Task data
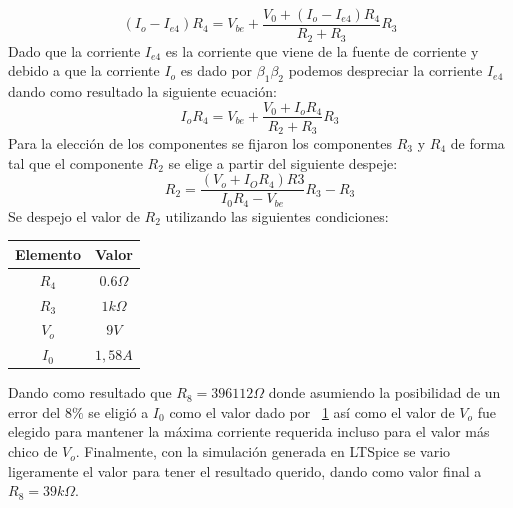 \documentclass[e2_tp1_main.tex]{subfiles}
\begin{document}
$$(I_o - I_{e4})R_4=V_{be}+\frac{V_0+(I_o - I_{e4})R_4}{R_2+R_3}R_3$$
Dado que la corriente $I_{e4}$ es la corriente que viene de la fuente de corriente y debido a que la corriente $I_o$ es dado por $\beta_1\beta_2$ podemos despreciar la corriente $I_{e4}$ dando como resultado la siguiente ecuación:
$$I_oR_4=V_{be}+\frac{V_0+I_oR_4}{R_2+R_3}R_3$$
Para la elección de los componentes se fijaron los componentes $R_3$ y $R_4$ de forma tal que el componente $R_2$ se elige a partir del siguiente despeje:
$$R_2=\frac{(V_o+I_OR_4)R3}{I_0R_4-V_{be}}R_3-R_3$$
Se despejo el valor de $R_2$ utilizando las siguientes condiciones:
\begin{table}[H]
	\begin{center}
		\begin{tabular}{|c|c|}
			\hline
			Elemento & Valor\\
			\hline
			$R_4$ & $0.6\!\Omega$ \\
			\hline
			$R_3$ & $1\!k\Omega$ \\
			\hline
			$V_o$ & $9\!V$ \\
			\hline
			$I_0$ & $1,58\!A$ \\
			\hline
		\end{tabular}
		\label{tabla:CompProt}
	\end{center}
\end{table}
Dando como resultado que $R_8=396112\!\Omega$ donde asumiendo la posibilidad de un error del $8\%$ se eligió a $I_0$ como el valor dado por ~\ref{tabla:CompProt} así como el valor de $V_o$ fue elegido para mantener la máxima corriente requerida incluso para el valor más chico de $V_o$.
Finalmente, con la simulación generada en LTSpice se vario ligeramente el valor para tener el resultado querido, dando como valor final a $R_8=39\!k\Omega$.
\end{document}
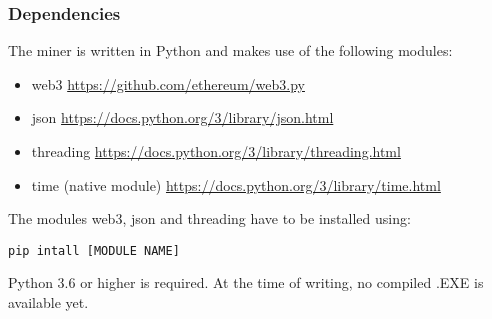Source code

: \documentclass{article}
\begin{document}
\subsubsection{Dependencies}
The miner is written in Python and makes use of the following modules:
\begin{itemize}
    \item web3 \url{https://github.com/ethereum/web3.py}
    \item json \url{https://docs.python.org/3/library/json.html}
    \item threading \url{https://docs.python.org/3/library/threading.html}
    \item time (native module) \url{https://docs.python.org/3/library/time.html}
\end{itemize}

The modules web3, json and threading have to be installed using:
\begin{verbatim}
pip intall [MODULE NAME]    
\end{verbatim}
Python 3.6 or higher is required. At the time of writing, no compiled .EXE is available yet.
\end{document}
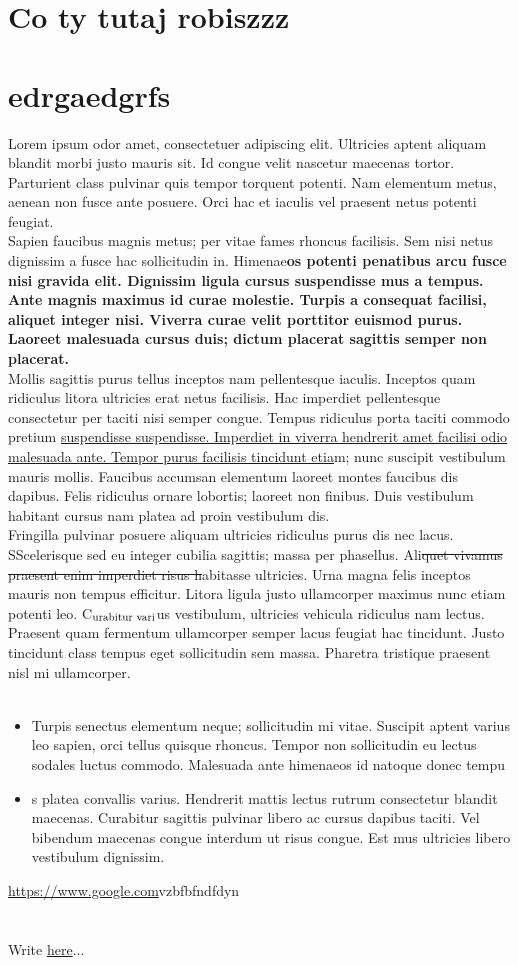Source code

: \documentclass{article}
\begin{document}
\section{Co ty tutaj robiszzz}
\section{edrgaedgrfs}
Lorem ipsum odor amet, consectetuer adipiscing elit. Ultricies aptent aliquam blandit morbi justo mauris sit. Id congue velit nascetur maecenas tortor. Parturient class pulvinar quis tempor torquent potenti. Nam elementum metus, aenean non fusce ante posuere. Orci hac et iaculis vel praesent netus potenti feugiat.\\Sapien faucibus magnis metus; per vitae fames rhoncus facilisis. Sem nisi netus dignissim a fusce hac sollicitudin in. Himenae\textbf{os potenti penatibus arcu fusce nisi gravida elit. Dignissim ligula cursus suspendisse mus a tempus. Ante magnis maximus id curae molestie. Turpis a consequat facilisi, aliquet integer nisi. Viverra curae velit porttitor euismod purus. Laoreet malesuada cursus duis; dictum placerat sagittis semper non placerat.}\\Mollis sagittis purus tellus inceptos nam pellentesque iaculis. Inceptos quam ridiculus litora ultricies erat netus facilisis. Hac imperdiet pellentesque consectetur per taciti nisi semper congue. Tempus ridiculus porta taciti commodo pretium \uline{suspendisse suspendisse. Imperdiet in viverra hendrerit amet facilisi odio malesuada ante. Tempor purus facilisis tincidunt etia}m; nunc suscipit vestibulum mauris mollis. Faucibus accumsan elementum laoreet montes faucibus dis dapibus. Felis ridiculus ornare lobortis; laoreet non finibus. Duis vestibulum habitant cursus nam platea ad proin vestibulum dis.\\Fringilla pulvinar posuere aliquam ultricies ridiculus purus dis nec lacus. SScelerisque sed eu integer cubilia sagittis; massa per phasellus. Ali\sout{quet vivamus praesent enim imperdiet risus h}abitasse ultricies. Urna magna felis inceptos mauris non tempus efficitur. Litora ligula justo ullamcorper maximus nunc etiam potenti leo. C$_{\textnormal{urabitur vari}}$us vestibulum, ultricies vehicula ridiculus nam lectus. Praesent quam fermentum ullamcorper semper lacus feugiat hac tincidunt. Justo tincidunt class tempus eget sollicitudin sem massa. Pharetra tristique praesent nisl mi ullamcorper.\\\\\begin{itemize}\item Turpis senectus elementum neque; sollicitudin mi vitae. Suscipit aptent varius leo sapien, orci tellus quisque rhoncus. Tempor non sollicitudin eu lectus sodales luctus commodo. Malesuada ante himenaeos id natoque donec tempu\item s platea convallis varius. Hendrerit mattis lectus rutrum consectetur blandit maecenas. Curabitur sagittis pulvinar libero ac cursus dapibus taciti. Vel bibendum maecenas congue interdum ut risus congue. Est mus ultricies libero vestibulum dignissim.\end{itemize}
\uline{\url{https://www.google.com}}vzbfbfndfdyn
\section{}
Write \uline{here}...
\end{document}
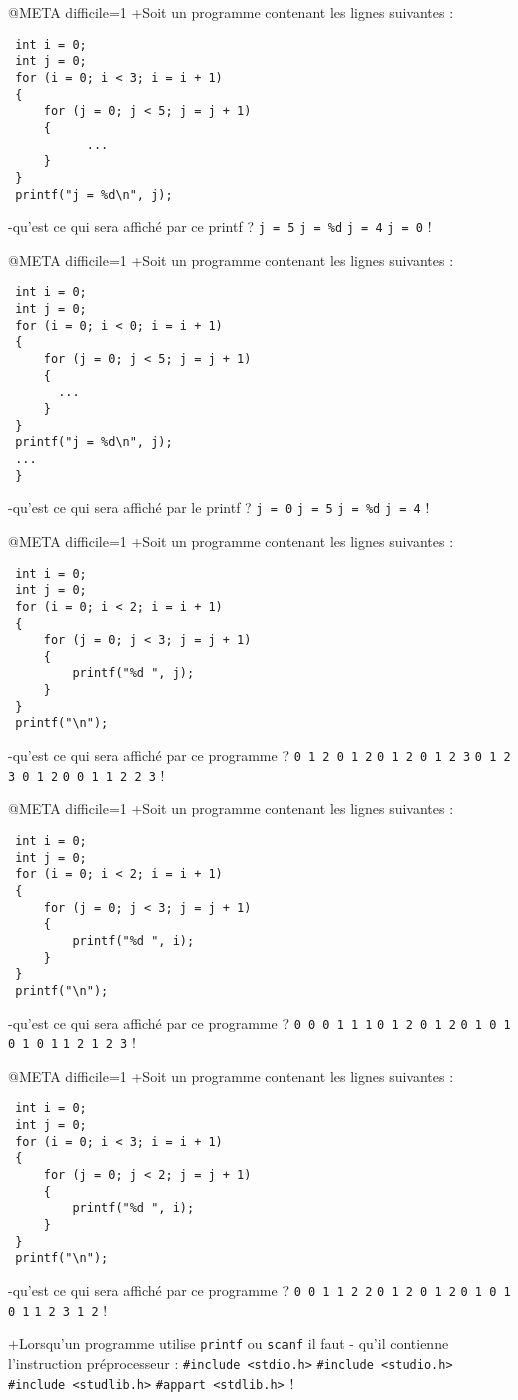 @META difficile=1
+Soit un programme contenant les lignes suivantes :
 \begin{verbatim}
 int i = 0;
 int j = 0;
 for (i = 0; i < 3; i = i + 1) 
 {
     for (j = 0; j < 5; j = j + 1) 
     {
           ...
     }
 }
 printf("j = %d\n", j); 
 \end{verbatim}
-qu'est ce qui sera affiché par ce printf ?
 \verb|j = 5|
 \verb|j = %d|
 \verb|j = 4|
 \verb|j = 0|
!

@META difficile=1
+Soit un programme contenant les lignes suivantes :
 \begin{verbatim}
 int i = 0;
 int j = 0;
 for (i = 0; i < 0; i = i + 1) 
 {
     for (j = 0; j < 5; j = j + 1) 
     {
       ...
     }
 }
 printf("j = %d\n", j);
 ...
 }
 \end{verbatim}
-qu'est ce qui sera affiché par le printf ?
 \verb|j = 0|
 \verb|j = 5|
 \verb|j = %d|
 \verb|j = 4|
!

@META difficile=1
+Soit un programme contenant les lignes suivantes :
 \begin{verbatim}
 int i = 0;
 int j = 0;
 for (i = 0; i < 2; i = i + 1) 
 {
     for (j = 0; j < 3; j = j + 1) 
     {
         printf("%d ", j);
     }
 }
 printf("\n");
\end{verbatim}
-qu'est ce qui sera affiché par ce programme ?
 \verb|0 1 2 0 1 2|
 \verb|0 1 2 0 1 2 3|
 \verb|0 1 2 3 0 1 2|
 \verb|0 0 1 1 2 2 3|
!

@META difficile=1
+Soit un programme contenant les lignes suivantes :
 \begin{verbatim}
 int i = 0;
 int j = 0;
 for (i = 0; i < 2; i = i + 1) 
 {
     for (j = 0; j < 3; j = j + 1) 
     {
         printf("%d ", i);
     }
 }
 printf("\n");
 \end{verbatim}
-qu'est ce qui sera affiché par ce programme ?
 \verb|0 0 0 1 1 1|
 \verb|0 1 2 0 1 2|
 \verb|0 1 0 1 0 1 0 1|
 \verb|1 2 1 2 3|
!

@META difficile=1
+Soit un programme contenant les lignes suivantes :
 \begin{verbatim}
 int i = 0;
 int j = 0;
 for (i = 0; i < 3; i = i + 1) 
 {
     for (j = 0; j < 2; j = j + 1) 
     {
         printf("%d ", i);
     }
 }
 printf("\n");
\end{verbatim}
-qu'est ce qui sera affiché par ce programme ?
 \verb|0 0 1 1 2 2|
 \verb|0 1 2 0 1 2|
 \verb|0 1 0 1 0 1|
 \verb|1 2 3 1 2|
!

+Lorsqu'un programme utilise \verb|printf| ou \verb|scanf| il faut
- qu'il contienne l'instruction préprocesseur :
 \verb|#include <stdio.h>|
 \verb|#include <studio.h>|
 \verb|#include <studlib.h>|
 \verb|#appart <stdlib.h>|
!

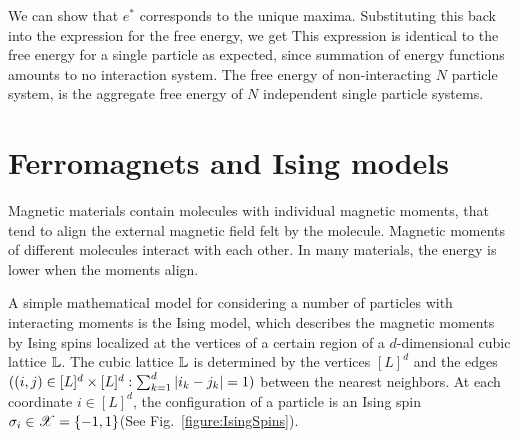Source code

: \documentclass[letterpaper,english,10pt]{article}
\begin{document}
\begin{shaded*}
\begin{exmp}
We can show that $e^{\ast}$ corresponds to the unique maxima. %
Substituting this back into the expression for the free energy, we get 
This expression is identical to the free energy for a single particle as expected, 
since summation of energy functions amounts to no interaction system. 
The free energy of non-interacting $N$ particle system, is the aggregate free energy of $N$ independent single particle systems. 
\end{exmp}
\end{shaded*}

\section{Ferromagnets and Ising models}
Magnetic materials contain molecules with individual magnetic moments, that tend to align the external magnetic field felt by the molecule. 
Magnetic moments of different molecules interact with each other. 
In many materials, the energy is lower when the moments align. 

A simple mathematical model for considering a number of particles with interacting moments is the Ising model, which describes the magnetic moments by Ising spins localized at the vertices of a certain region of a $d$-dimensional cubic lattice $\mathbb{L}$. 
The cubic lattice $\mathbb{L}$ is determined by the vertices $[L]^d$ and the edges $((i,j) \in [L]^d \times [L]^d: \sum_{k=1}^d\left\lvert i_k-j_k\right\rvert = 1)$ between the nearest neighbors.  
At each coordinate $i \in [L]^d$, the configuration of a particle is an Ising spin $\sigma_i \in \mathscr{X} = \{-1,1\}$(See Fig.~\ref{figure:IsingSpins}). 
\end{document}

Work order
Please print, exactly as given, the lines running from the beginning of the listing through the line containing "Dado que la", omitting each picture.

Task answer
 \documentclass[e2_tp1_main.tex]{subfiles}
\begin{document}
$$(I_o - I_{e4})R_4=V_{be}+\frac{V_0+(I_o - I_{e4})R_4}{R_2+R_3}R_3$$
Dado que la corriente $I_{e4}$ es la corriente que viene de la fuente de corriente y debido a que la corriente $I_o$ es dado por $\beta_1\beta_2$ podemos despreciar la corriente $I_{e4}$ dando como resultado la siguiente ecuación:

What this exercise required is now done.